START Data extracts

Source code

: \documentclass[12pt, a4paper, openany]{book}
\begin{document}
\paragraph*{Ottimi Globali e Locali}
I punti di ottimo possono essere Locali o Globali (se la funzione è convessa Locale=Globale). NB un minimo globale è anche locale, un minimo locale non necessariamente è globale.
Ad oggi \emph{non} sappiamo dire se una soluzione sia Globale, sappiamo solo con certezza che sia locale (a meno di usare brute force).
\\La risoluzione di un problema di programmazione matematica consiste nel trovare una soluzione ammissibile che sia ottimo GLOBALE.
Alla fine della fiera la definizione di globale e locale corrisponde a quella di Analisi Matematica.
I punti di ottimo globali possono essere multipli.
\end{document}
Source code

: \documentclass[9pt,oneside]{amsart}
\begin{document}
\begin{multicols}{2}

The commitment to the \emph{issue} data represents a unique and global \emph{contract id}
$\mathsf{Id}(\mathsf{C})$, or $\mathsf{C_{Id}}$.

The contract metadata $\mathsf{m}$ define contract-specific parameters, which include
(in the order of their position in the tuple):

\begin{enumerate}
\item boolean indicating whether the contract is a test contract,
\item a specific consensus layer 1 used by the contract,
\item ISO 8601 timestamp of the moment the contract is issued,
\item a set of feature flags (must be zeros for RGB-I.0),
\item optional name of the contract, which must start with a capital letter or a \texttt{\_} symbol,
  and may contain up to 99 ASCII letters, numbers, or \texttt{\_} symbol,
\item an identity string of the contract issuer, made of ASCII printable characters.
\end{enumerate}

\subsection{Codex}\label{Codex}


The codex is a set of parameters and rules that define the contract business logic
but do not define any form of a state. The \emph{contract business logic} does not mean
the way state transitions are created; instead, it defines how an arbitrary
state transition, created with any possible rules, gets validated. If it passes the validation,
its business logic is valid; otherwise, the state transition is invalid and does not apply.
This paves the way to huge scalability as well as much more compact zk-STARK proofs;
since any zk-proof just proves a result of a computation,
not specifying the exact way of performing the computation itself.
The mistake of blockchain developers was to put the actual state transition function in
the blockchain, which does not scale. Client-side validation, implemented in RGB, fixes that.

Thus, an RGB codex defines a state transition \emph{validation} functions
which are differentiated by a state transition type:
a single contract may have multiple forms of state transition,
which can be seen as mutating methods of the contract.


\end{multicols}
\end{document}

END Data extracts

Exercise instructions »
Report each line of the material above where the word "mathsf" appears.

Solution for this problem »
$\mathsf{Id}(\mathsf{C})$, or $\mathsf{C_{Id}}$.
The contract metadata $\mathsf{m}$ define contract-specific parameters, which include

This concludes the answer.